関数定義

関数定義の構文は次のとおりです。

function ::= function funcbody
funcbody ::= `(´ [parlist] `)´ block end
次の糖衣構文では、関数定義が単純化されます。
statement ::= function funcname funcbody
statement ::= local function Name funcbody
funcname ::= Name {`.´ Name} [`:´ Name]
次のステートメントは、
function f () body end
は、次のように変換されます。
f = function () body end
次のステートメントは、
function t.a.b.c.f () body end
は、次のように変換されます。
t.a.b.c.f = function () body end
次のステートメントは、
local function f () body end
は、次のように変換されます。
local f; f = function () body end
ではなく
local f = function () body end
(これは、関数の本体に f への参照が含まれている場合にのみ違いが生じます。)

関数定義は、実行可能な式で、その値の型は関数 です。 Lua がチャンクをプリコンパイルするとき、 その関数本体もすべてプリコンパイルされます。 そして、Lua が関数定義を実行するときは必ず、関数はインスタンス化 (またはクローズ) されます。 この関数インスタンス (またはクロージャー) は、式の最終的な値です。 同じ関数の異なるインスタンスは、 異なる外部ローカル変数を参照することがあり、異なる環境表を持つことがあります。

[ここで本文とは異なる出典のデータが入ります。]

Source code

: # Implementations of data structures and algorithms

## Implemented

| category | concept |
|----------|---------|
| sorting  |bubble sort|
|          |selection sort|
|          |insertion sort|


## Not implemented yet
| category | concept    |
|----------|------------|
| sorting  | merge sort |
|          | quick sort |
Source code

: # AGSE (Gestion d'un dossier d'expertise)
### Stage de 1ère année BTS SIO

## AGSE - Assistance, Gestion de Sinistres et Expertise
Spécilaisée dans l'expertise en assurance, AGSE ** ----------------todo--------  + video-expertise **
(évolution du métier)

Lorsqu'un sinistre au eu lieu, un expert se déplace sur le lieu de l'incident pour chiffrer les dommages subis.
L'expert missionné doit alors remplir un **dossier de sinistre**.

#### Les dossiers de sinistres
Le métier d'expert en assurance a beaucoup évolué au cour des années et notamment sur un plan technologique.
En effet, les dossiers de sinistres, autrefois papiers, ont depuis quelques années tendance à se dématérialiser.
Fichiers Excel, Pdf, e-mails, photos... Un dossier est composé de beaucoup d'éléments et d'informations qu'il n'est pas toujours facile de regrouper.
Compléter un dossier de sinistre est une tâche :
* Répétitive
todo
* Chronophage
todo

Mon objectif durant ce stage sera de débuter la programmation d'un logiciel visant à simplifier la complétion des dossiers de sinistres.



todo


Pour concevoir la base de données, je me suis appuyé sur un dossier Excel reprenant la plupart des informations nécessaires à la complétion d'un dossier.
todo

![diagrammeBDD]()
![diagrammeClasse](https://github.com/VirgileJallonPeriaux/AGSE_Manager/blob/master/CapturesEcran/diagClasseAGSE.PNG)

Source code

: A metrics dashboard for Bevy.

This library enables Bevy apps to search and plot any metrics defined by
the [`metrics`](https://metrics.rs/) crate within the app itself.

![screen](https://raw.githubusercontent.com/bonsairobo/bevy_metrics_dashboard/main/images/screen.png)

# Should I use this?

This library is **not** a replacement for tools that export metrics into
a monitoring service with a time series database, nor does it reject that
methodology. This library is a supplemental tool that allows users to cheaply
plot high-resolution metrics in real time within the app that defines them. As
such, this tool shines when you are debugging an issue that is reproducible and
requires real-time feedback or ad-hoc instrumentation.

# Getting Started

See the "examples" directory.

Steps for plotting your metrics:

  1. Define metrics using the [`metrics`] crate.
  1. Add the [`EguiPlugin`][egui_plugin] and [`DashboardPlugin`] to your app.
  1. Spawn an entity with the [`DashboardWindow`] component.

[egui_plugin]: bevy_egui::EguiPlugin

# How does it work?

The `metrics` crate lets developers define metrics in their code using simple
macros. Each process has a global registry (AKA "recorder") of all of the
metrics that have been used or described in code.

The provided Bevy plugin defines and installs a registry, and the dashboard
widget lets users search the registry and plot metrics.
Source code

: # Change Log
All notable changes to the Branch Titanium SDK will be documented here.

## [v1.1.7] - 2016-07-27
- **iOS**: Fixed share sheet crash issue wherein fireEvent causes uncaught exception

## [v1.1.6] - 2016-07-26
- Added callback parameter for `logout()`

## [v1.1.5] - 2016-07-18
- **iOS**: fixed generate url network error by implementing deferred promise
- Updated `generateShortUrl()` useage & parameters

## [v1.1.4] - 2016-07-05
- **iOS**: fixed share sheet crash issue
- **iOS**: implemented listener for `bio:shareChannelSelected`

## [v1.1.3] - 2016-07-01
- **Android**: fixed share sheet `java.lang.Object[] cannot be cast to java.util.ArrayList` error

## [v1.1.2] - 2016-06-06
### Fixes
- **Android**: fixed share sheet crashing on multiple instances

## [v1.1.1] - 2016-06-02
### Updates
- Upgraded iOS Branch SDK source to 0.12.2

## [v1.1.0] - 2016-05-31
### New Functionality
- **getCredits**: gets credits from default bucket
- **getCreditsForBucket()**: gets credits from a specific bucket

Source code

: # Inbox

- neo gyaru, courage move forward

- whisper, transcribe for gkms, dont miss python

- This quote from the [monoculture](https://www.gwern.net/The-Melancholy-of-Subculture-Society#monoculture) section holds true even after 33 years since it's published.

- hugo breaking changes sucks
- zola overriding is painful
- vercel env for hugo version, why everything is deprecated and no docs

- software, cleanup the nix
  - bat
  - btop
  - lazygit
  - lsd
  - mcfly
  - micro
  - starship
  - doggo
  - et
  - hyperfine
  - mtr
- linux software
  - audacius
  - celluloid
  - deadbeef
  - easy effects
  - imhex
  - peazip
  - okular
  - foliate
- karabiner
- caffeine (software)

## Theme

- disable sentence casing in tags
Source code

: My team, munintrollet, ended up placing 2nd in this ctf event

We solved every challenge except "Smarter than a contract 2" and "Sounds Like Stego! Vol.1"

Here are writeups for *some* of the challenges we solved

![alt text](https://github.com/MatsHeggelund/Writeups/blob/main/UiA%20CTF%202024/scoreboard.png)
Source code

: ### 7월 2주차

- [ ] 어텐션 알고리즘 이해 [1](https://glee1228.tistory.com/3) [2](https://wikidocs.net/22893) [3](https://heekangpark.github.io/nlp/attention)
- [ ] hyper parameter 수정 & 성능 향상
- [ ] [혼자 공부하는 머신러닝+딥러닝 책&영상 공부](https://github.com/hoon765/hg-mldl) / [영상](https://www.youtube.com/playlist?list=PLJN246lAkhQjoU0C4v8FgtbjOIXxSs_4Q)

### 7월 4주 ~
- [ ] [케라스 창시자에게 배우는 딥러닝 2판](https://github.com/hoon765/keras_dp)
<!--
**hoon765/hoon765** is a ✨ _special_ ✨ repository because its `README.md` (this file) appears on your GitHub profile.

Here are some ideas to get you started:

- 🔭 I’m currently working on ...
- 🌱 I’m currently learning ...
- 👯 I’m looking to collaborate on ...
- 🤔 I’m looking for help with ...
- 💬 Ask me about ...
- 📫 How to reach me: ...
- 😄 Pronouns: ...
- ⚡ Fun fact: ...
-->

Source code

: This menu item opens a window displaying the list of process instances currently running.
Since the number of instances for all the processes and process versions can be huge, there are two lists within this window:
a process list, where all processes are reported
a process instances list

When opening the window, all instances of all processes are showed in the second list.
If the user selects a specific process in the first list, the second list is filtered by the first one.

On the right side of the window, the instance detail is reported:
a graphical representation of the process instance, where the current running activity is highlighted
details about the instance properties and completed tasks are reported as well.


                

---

パラメーターは、引数値によって初期化されるローカル変数として振る舞います。

parlist ::= namelist [`,´ `...´] | `...´

関数が呼び出されると、引数のリストは引数のリストの長さに合わせて調整されます。ただし、その関数がvariadicまたはvararg関数である場合は、引数のリストの最後に3つのドット('...')が表示されます。 可変引数関数は引数リストを調整しません。代わりに、すべての余分な引数を収集し、それを可変引数式 を介して関数に渡します。可変引数式もまた、3 つのドットで記述されます。 この式の値は、すべての余分な実引数のリストで、 複数の結果を持つ関数に似ています。 可変引数式が他の式の中や式リストの途中で使用された場合、 その戻りリストは 1 個のエレメントに調節されます。 式が、式リストの最後のエレメントとして使用された場合、(最後の式が括弧で囲まれた場合を除いて) 調整は行われません。

例として、次の定義を考えてみます。
function f(a, b) end
function g(a, b, ...) end
function r() return 1,2,3 end
この場合、引数からパラメーターと可変引数式へ、以下のようにマッピングされます。
CALL     PARAMETERS 
f(3)          a=3, b=null 
f(3, 4)       a=3, b=4 
f(3, 4, 5)    a=3, b=4 
f(r(), 10)    a=1, b=10 
f(r())        a=1, b=2 
g(3)          a=3, b=null, ... --> (nothing) 
g(3, 4)       a=3, b=4, ... --> (nothing) 
g(3, 4, 5, 8) a=3, b=4, ... --> 5 8 
g(5, r())     a=5, b=1, ... --> 2 3 

結果はreturnステートメントを使って返される(「制御構造」を参照)。 return ステートメントを検出せずに制御が関数の終りに達すると、関数は結果なしで戻ります。